If a line in the records contains the string "library", show that line.
+++ Data shown +++
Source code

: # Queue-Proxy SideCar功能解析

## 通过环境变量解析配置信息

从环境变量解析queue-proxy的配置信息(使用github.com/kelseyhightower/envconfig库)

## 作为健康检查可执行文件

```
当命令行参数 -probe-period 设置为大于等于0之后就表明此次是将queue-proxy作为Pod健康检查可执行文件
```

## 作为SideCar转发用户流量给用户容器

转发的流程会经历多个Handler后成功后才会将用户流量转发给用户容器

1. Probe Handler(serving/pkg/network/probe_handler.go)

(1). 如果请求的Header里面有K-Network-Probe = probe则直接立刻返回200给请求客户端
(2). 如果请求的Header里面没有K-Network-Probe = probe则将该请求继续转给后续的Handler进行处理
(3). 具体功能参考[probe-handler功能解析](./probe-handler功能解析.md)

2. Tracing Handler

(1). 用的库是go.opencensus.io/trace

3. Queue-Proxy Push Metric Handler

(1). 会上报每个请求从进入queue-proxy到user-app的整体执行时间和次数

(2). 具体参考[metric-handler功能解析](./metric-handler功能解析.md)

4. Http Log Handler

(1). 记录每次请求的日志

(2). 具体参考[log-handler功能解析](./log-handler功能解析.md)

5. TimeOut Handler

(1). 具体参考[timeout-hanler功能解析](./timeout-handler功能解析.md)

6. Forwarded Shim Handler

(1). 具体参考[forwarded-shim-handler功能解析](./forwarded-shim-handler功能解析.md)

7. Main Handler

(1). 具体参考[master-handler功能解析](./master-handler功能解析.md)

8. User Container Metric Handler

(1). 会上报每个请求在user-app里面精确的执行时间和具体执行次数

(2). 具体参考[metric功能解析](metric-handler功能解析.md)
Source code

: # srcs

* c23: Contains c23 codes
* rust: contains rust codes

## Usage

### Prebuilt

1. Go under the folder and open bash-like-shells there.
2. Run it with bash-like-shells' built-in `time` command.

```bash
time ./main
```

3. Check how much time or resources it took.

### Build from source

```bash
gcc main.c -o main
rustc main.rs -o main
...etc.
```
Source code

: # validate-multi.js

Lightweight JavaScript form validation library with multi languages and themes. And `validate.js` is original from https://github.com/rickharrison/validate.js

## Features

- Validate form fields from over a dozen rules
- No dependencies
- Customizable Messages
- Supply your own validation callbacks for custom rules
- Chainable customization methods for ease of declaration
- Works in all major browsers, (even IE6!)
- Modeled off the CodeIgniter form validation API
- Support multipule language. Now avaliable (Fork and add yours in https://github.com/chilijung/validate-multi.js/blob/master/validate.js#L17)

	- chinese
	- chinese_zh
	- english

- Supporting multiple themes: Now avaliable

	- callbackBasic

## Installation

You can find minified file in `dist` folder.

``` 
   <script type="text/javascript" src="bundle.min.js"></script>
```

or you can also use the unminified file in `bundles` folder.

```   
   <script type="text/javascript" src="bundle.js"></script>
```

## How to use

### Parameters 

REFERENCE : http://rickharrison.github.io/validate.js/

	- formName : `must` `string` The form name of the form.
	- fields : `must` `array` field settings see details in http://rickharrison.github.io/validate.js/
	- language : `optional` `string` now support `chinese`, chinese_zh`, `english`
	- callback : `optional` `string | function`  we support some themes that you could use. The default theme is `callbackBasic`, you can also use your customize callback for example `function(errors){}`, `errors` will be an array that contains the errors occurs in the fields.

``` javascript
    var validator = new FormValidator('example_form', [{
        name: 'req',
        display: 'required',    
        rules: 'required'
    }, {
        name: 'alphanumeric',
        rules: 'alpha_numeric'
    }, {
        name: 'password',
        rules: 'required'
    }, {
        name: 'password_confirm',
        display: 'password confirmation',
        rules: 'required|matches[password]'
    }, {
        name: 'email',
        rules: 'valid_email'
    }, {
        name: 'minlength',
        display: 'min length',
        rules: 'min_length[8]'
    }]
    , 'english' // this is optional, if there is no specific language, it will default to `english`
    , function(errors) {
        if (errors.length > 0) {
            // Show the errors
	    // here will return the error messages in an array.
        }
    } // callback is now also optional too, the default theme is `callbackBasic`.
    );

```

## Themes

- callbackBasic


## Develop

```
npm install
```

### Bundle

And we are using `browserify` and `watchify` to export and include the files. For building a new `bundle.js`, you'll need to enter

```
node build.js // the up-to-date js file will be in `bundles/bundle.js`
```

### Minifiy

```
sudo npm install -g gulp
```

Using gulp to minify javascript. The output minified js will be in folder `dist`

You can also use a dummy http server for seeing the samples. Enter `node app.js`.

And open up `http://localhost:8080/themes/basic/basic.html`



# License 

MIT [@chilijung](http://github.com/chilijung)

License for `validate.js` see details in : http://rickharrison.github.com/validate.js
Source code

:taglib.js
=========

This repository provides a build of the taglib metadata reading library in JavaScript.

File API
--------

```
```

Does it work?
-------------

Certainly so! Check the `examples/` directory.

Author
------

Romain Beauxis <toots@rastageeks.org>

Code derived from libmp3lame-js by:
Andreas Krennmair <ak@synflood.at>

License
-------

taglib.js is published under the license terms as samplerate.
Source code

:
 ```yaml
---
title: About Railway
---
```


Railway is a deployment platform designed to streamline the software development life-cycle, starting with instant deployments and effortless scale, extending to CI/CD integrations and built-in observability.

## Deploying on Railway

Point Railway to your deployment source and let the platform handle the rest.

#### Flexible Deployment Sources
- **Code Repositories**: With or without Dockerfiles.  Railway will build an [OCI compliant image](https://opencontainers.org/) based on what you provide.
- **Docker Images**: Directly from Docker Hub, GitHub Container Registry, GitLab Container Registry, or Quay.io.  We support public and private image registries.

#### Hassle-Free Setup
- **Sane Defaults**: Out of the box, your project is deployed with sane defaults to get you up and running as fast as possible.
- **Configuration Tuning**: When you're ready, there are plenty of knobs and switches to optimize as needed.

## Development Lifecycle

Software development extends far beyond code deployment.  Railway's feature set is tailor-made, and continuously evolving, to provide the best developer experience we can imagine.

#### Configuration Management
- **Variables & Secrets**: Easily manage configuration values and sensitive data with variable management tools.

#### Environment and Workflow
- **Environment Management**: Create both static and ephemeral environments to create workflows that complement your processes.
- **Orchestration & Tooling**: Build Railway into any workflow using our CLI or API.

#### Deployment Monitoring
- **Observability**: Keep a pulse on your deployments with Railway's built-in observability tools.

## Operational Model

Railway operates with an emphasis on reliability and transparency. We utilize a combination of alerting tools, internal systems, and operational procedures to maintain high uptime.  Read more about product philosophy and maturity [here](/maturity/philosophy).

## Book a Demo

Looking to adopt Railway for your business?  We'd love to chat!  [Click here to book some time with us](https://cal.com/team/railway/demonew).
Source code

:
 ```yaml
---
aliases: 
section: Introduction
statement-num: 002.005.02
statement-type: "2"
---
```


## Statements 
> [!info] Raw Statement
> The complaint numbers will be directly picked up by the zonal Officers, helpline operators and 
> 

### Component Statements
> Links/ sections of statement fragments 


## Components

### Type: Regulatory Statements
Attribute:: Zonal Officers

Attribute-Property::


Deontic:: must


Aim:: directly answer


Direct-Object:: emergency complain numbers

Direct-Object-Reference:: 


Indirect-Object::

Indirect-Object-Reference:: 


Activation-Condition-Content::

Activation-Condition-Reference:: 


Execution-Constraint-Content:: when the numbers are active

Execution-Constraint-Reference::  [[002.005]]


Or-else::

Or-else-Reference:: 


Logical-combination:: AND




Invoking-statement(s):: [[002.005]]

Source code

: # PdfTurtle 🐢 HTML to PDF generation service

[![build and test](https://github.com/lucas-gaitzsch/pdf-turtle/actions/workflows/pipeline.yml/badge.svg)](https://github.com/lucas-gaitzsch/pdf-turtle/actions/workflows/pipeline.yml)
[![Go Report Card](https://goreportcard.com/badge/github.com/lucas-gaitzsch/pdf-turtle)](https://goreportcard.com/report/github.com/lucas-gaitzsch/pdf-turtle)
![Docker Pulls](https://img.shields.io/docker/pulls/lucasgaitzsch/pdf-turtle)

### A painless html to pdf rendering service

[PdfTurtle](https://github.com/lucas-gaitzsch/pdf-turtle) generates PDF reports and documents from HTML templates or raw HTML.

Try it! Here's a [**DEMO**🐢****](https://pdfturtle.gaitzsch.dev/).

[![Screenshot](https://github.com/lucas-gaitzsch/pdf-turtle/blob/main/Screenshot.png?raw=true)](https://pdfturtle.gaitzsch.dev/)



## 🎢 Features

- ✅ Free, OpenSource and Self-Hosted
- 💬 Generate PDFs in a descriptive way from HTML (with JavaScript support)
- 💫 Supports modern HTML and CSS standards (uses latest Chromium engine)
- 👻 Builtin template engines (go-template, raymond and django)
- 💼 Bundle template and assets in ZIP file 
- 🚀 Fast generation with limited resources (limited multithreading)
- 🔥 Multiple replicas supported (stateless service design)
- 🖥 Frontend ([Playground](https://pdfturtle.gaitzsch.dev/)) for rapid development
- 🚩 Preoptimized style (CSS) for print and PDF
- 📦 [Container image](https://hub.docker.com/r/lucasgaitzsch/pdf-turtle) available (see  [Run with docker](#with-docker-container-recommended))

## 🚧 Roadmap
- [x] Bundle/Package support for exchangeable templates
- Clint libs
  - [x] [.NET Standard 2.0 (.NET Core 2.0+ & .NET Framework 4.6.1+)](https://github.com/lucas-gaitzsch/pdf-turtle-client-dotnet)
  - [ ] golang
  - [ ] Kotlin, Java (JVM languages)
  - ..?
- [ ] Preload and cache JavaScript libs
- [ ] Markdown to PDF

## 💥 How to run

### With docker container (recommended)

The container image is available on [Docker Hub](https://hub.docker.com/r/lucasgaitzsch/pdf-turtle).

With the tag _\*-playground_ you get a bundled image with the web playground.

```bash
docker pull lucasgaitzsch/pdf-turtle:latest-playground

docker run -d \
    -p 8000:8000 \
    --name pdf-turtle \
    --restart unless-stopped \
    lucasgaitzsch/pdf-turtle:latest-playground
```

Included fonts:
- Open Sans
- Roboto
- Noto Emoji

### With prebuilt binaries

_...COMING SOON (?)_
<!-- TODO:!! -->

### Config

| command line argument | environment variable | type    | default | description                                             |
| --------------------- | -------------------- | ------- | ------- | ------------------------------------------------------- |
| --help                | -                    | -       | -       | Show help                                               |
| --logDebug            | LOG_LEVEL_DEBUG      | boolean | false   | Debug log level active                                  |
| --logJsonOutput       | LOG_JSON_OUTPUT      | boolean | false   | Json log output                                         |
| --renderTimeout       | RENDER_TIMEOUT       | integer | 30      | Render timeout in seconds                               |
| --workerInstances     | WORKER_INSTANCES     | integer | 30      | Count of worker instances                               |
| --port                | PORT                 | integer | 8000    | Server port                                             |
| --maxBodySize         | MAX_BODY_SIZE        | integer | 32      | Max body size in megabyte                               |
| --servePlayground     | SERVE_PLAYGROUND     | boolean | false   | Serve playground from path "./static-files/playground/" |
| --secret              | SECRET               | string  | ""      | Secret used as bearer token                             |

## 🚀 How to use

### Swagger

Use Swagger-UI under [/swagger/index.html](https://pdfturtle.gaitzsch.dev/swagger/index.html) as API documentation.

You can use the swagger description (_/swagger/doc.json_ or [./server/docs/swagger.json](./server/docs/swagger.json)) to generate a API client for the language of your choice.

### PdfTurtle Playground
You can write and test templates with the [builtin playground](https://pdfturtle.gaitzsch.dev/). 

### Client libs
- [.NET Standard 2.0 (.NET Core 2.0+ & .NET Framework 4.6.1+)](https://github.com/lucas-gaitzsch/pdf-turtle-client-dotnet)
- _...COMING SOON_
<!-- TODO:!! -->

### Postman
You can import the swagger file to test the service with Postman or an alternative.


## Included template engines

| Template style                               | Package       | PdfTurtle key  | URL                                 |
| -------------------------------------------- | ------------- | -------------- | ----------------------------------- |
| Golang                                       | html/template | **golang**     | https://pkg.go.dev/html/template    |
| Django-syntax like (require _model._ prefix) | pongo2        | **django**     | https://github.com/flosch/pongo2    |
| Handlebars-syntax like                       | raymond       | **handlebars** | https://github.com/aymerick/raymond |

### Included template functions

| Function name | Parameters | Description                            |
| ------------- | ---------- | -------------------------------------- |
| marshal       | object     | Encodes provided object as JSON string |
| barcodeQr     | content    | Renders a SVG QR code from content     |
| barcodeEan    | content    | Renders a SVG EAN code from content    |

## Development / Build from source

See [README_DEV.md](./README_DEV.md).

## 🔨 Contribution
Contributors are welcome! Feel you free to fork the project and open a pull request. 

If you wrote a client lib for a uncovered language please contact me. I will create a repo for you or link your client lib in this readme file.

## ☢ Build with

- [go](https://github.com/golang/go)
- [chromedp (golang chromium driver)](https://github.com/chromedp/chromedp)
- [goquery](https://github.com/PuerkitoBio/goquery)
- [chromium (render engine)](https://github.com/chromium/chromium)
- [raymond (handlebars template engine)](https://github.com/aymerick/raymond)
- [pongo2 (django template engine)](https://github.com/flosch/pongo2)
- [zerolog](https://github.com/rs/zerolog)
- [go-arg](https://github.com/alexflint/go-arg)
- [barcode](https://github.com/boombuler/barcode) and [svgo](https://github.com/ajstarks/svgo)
+++
**Response to this task:**
Lightweight JavaScript form validation library with multi languages and themes. And `validate.js` is original from https://github.com/rickharrison/validate.js
This repository provides a build of the taglib metadata reading library in JavaScript.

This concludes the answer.